Quelles sont ces difficultés qui ralentissent la restitution des avoirs spoliés ?

La première difficulté à laquelle nous sommes confrontés est le manque de volonté des pays requis à nous aider. Si nous obtenons une assistance politique et judiciaire réelle de la part de ces pays, nous pouvons récupérer rapidement les avoirs spoliés. La seconde difficulté est constituée par les recours excessifs de la partie adverse, à savoir les personnes appartenant au clan Ben Ali qui, à la faveur des Droits de l’Homme, bénéficient d’un droit de recours. Tous les axes sont susceptibles de recours et cela mène à la suspension de la récupération des avoirs. Par ailleurs, bien que les pays requis aient ratifié comme la Tunisie la Convention internationale sur la restitution des avoirs issus de la corruption, ceux-ci refusent de coopérer. Cette Convention considère la restitution des avoirs mal acquis comme un principe fondamental. Tout un chapitre contient des dispositions incitant les pays à prendre les mesures juridiques, judiciaires et administratives pour aider le pays requérant.

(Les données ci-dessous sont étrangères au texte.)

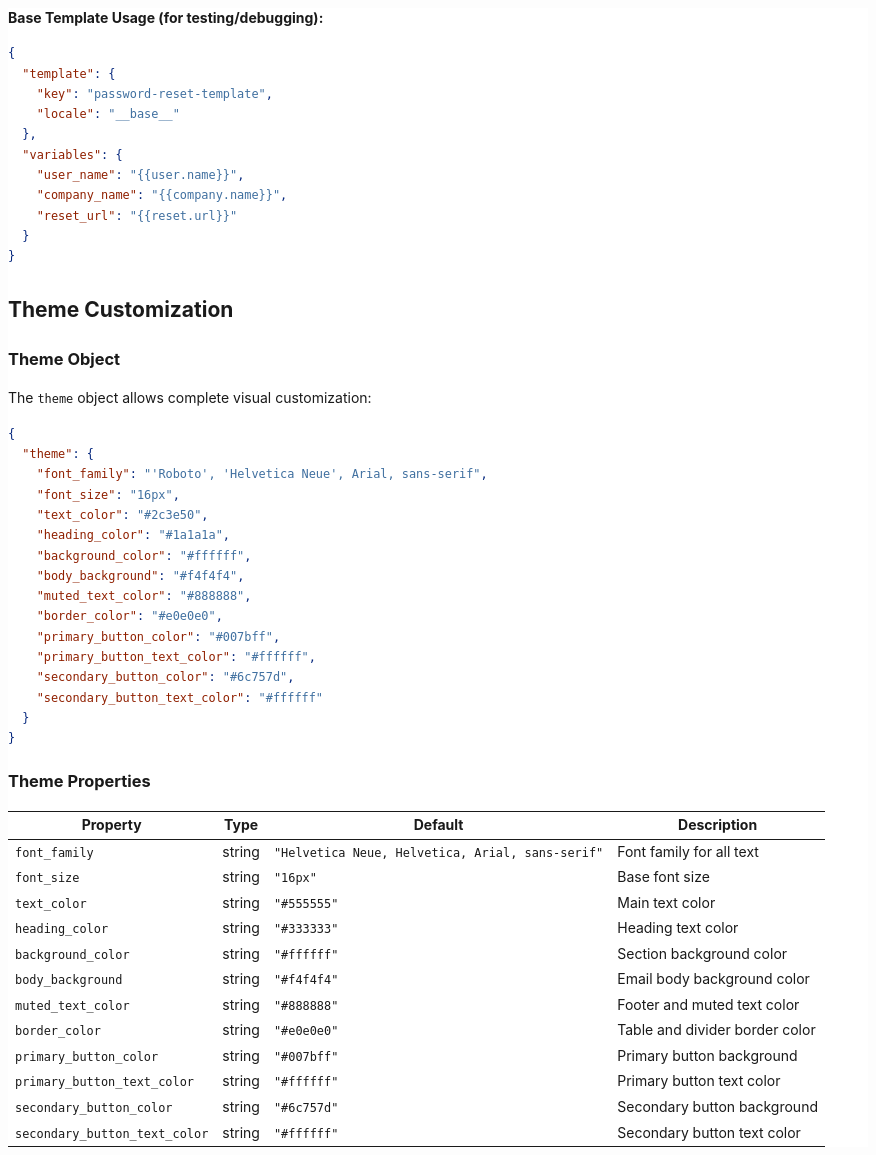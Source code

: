 **Base Template Usage (for testing/debugging):**
```json
{
  "template": {
    "key": "password-reset-template",
    "locale": "__base__"
  },
  "variables": {
    "user_name": "{{user.name}}",
    "company_name": "{{company.name}}",
    "reset_url": "{{reset.url}}"
  }
}
```

## Theme Customization

### Theme Object

The `theme` object allows complete visual customization:

```json
{
  "theme": {
    "font_family": "'Roboto', 'Helvetica Neue', Arial, sans-serif",
    "font_size": "16px",
    "text_color": "#2c3e50",
    "heading_color": "#1a1a1a",
    "background_color": "#ffffff",
    "body_background": "#f4f4f4",
    "muted_text_color": "#888888",
    "border_color": "#e0e0e0",
    "primary_button_color": "#007bff",
    "primary_button_text_color": "#ffffff",
    "secondary_button_color": "#6c757d",
    "secondary_button_text_color": "#ffffff"
  }
}
```

### Theme Properties

| Property | Type | Default | Description |
|----------|------|---------|-------------|
| `font_family` | string | `"Helvetica Neue, Helvetica, Arial, sans-serif"` | Font family for all text |
| `font_size` | string | `"16px"` | Base font size |
| `text_color` | string | `"#555555"` | Main text color |
| `heading_color` | string | `"#333333"` | Heading text color |
| `background_color` | string | `"#ffffff"` | Section background color |
| `body_background` | string | `"#f4f4f4"` | Email body background color |
| `muted_text_color` | string | `"#888888"` | Footer and muted text color |
| `border_color` | string | `"#e0e0e0"` | Table and divider border color |
| `primary_button_color` | string | `"#007bff"` | Primary button background |
| `primary_button_text_color` | string | `"#ffffff"` | Primary button text color |
| `secondary_button_color` | string | `"#6c757d"` | Secondary button background |
| `secondary_button_text_color` | string | `"#ffffff"` | Secondary button text color |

Cependant, ces dispositions ne sont pas contraignantes et restent soumises à la volonté des Etats de les appliquer. Il faut quand même noter que certains pays requis, en Amérique du Sud, ont répondu négativement à la demande de la Tunisie et ont complètement nié l’existence de comptes, de sociétés ou de biens immobiliers appartenant au clan Ben Ali. Malgré cela, la Tunisie a réitéré sa demande de coopération à ces pays à plusieurs reprises et continuera de le faire jusqu’à ce que ces pays répondent favorablement.

 

Qu’a fait la Tunisie jusque-là pour restituer l’argent spolié ?

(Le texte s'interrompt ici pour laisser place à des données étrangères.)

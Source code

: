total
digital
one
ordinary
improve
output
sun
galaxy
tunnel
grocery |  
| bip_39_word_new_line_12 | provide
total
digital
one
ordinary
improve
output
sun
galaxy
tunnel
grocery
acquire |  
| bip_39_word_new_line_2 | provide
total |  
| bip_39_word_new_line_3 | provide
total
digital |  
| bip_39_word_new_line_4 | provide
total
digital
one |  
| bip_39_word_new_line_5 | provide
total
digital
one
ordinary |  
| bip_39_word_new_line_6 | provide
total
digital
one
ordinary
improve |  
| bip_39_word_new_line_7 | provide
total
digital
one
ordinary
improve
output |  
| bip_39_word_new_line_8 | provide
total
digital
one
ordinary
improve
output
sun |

Malgré la complexité des procédures dans les pays requis, la Tunisie n’a pas baissé les bras et continue à déployer tous ses efforts pour restituer les fonds mal acquis. Pour y arriver, la Tunisie a commencé par se constituer partie civile dans ces pays par l’intermédiaire d’un avocat mandaté en France et en Suisse. A travers un appel d’offres, nous avons obtenu l’offre la plus satisfaisante techniquement et financièrement. Il s’agit du célèbre avocat Maitre Enrico Monfrini, spécialiste de la question. A son palmarès, il comptabilise la récupération des avoirs spoliés par des dictatures, notamment en Afrique, au Nigéria par exemple. Ainsi, la Tunisie a le droit d’accéder aux dossiers et de recueillir des informations de nature à identifier les transactions corruptives. Nous avons organisé, du 10 au 12 juin, une rencontre à Bruxelles pour faire le point sur la situation. Bien que nous les ayons invités, les avocats des pays requis étaient absents. Cela veut dire qu’ils ne prennent pas au sérieux notre demande. Suite à cela nous avons opté pour les rencontres et réunions bilatérales. La première rencontre s’est tenue avec les autorités judiciaires et juridiques de Berne et de Lausanne les 25 et 26 juin. Nous avons débattu des possibilités d’accélérer les procédures et finalement les Suisses ont montré une sincère volonté à coopérer.

 

Qu’en est-il des 28 millions de dinars au Liban ?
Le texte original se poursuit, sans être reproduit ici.